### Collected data
****************
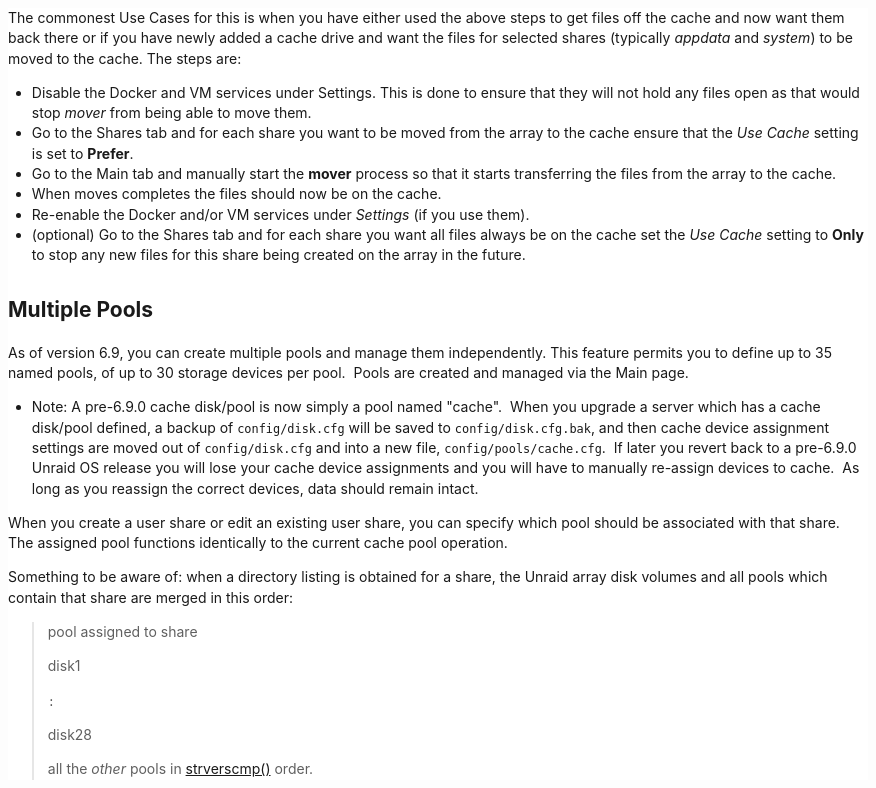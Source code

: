 The commonest Use Cases for this is when you have either used the above
steps to get files off the cache and now want them back there or if you
have newly added a cache drive and want the files for selected shares
(typically _appdata_ and _system_) to be moved to the cache. The steps
are:

- Disable the Docker and VM services under Settings. This is done to
  ensure that they will not hold any files open as that would stop
  _mover_ from being able to move them.
- Go to the Shares tab and for each share you want to be moved from
  the array to the cache ensure that the _Use Cache_ setting is set to
  **Prefer**.
- Go to the Main tab and manually start the **mover** process so that
  it starts transferring the files from the array to the cache.
- When moves completes the files should now be on the cache.
- Re-enable the Docker and/or VM services under _Settings_ (if you use
  them).
- (optional) Go to the Shares tab and for each share you want all
  files always be on the cache set the _Use Cache_ setting to **Only**
  to stop any new files for this share being created on the array in
  the future.

## Multiple Pools

As of version 6.9, you can create multiple pools and manage them
independently. This feature permits you to define up to 35 named pools,
of up to 30 storage devices per pool.  Pools are created and managed via
the Main page.

- Note: A pre-6.9.0 cache disk/pool is now simply a pool named
  "cache".  When you upgrade a server which has a cache disk/pool
  defined, a backup of `config/disk.cfg` will be saved to
  `config/disk.cfg.bak`, and then cache device assignment settings are
  moved out of `config/disk.cfg` and into a new file,
  `config/pools/cache.cfg`.  If later you revert back to a pre-6.9.0
  Unraid OS release you will lose your cache device assignments and
  you will have to manually re-assign devices to cache.  As long as
  you reassign the correct devices, data should remain intact.

When you create a user share or edit an existing user share, you can
specify which pool should be associated with that share.  The assigned
pool functions identically to the current cache pool operation.

Something to be aware of: when a directory listing is obtained for a
share, the Unraid array disk volumes and all pools which contain that
share are merged in this order:

> pool assigned to share
>
> disk1
>
> `:`
>
> disk28
>
> all the _other_ pools in
> [strverscmp()](https://man7.org/linux/man-pages/man3/strverscmp.3.html)
> order.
****************
### WHAT NEEDS TO BE DONE
Set down exactly what runs from the line with "Unraid OS release" to the last line of the data above, including both of those lines and no others.

### RESPONSE TO THIS TASK
  Unraid OS release you will lose your cache device assignments and
  you will have to manually re-assign devices to cache.  As long as
  you reassign the correct devices, data should remain intact.

When you create a user share or edit an existing user share, you can
specify which pool should be associated with that share.  The assigned
pool functions identically to the current cache pool operation.

Something to be aware of: when a directory listing is obtained for a
share, the Unraid array disk volumes and all pools which contain that
share are merged in this order:

> pool assigned to share
>
> disk1
>
> `:`
>
> disk28
>
> all the _other_ pools in
> [strverscmp()](https://man7.org/linux/man-pages/man3/strverscmp.3.html)
> order.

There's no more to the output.